WASHINGTON — In an earlier time, the emerging portrait of a deeply troubled young man might have given Jared Loughner’s lawyers the basis of an insanity defense. But John Hinckley’s successful insanity claim after shooting President Reagan led Congress to raise the bar, making the task harder.
The Justice Department has not said whether it will seek the death penalty against Loughner, the suspect in the Arizona shooting of US Representative Gabrielle Giffords and the deaths of a federal judge, a congressional aide, and four other people. But veteran lawyers anticipate they will ask for him to be executed.
Many witnesses and ample evidence strongly suggest the government will have no trouble placing the gun in Loughner’s hands at the Tucson shopping center where the shootings took place. Internet postings and material investigators said they found at Loughner’s home suggest that he had prior contact with Giffords and might have been planning the rampage.

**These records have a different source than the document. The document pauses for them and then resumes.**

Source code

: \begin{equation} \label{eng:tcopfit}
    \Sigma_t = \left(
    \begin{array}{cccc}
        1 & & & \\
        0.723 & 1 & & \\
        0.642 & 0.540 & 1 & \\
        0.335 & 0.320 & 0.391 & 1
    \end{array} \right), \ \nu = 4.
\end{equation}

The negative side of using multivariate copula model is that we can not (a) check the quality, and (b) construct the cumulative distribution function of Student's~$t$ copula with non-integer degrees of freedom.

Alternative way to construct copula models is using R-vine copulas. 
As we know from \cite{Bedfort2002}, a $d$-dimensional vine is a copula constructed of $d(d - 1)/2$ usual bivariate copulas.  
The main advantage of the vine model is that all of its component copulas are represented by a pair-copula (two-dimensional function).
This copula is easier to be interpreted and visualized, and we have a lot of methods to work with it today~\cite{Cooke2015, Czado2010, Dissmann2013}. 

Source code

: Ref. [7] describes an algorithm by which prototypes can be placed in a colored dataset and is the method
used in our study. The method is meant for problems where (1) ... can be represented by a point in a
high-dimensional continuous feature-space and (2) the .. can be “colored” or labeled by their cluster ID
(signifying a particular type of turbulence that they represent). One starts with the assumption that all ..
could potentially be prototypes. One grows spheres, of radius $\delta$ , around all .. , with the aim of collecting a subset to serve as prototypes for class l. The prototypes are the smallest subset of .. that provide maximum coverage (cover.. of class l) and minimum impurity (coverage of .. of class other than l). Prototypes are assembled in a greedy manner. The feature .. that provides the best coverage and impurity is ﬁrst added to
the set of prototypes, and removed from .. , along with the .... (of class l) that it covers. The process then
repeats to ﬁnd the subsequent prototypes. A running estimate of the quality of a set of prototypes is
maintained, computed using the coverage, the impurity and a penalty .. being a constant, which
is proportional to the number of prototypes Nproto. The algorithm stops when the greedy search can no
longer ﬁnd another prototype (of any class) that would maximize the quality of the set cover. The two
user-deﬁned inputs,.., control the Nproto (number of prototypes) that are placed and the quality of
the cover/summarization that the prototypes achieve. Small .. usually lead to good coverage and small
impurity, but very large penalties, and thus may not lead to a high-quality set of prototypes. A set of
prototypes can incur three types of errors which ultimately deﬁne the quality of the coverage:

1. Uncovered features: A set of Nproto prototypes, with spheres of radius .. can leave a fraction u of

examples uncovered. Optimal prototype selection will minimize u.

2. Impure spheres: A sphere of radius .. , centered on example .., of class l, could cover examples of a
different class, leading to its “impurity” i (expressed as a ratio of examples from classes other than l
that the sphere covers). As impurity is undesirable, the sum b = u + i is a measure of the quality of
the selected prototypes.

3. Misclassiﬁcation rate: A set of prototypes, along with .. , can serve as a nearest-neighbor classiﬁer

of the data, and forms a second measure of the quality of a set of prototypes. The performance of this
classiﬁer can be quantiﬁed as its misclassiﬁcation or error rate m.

Yet comments from friends and former classmates bolstered by Loughner’s own Internet postings also have painted a picture of a social outcast with almost indecipherable beliefs steeped in mistrust and paranoia.
Loughner made a brief appearance in court yesterday, acknowledging the charges against him. He was ordered held without bail. He is charged with one federal count of attempted assassination of a member of Congress, two counts of killing an employee of the federal government, and two counts of attempting to kill a federal employee.
He also faces state charges involving the deaths of four people who were not federal employees, the more than a dozen wounded, and dozens more who were in the line of fire but not injured.
Before the attempted assassination of Reagan, “this would be a clear case of insanity, because the premeditation would not be seen as undercutting insanity, it would be part of demonstrating insanity,’’ Harvard Law School professor Alan Dershowitz said in a telephone interview.
But under the post-Hinckley rules, he said, “that’s a very uphill battle.’’ Public outrage over the jury’s verdict in Hinckley’s trial — not guilty by reason of insanity — prompted Congress to make it much more difficult to establish that claim in federal courts.
His lawyers probably will make the strongest possible argument to dissuade prosecutors from pursuing the death penalty.
Among arguments that could be made is that Loughner was mentally impaired. That argument concedes that a defendant bears some responsibility for what he has done.
Material from Bloomberg News was used in this report.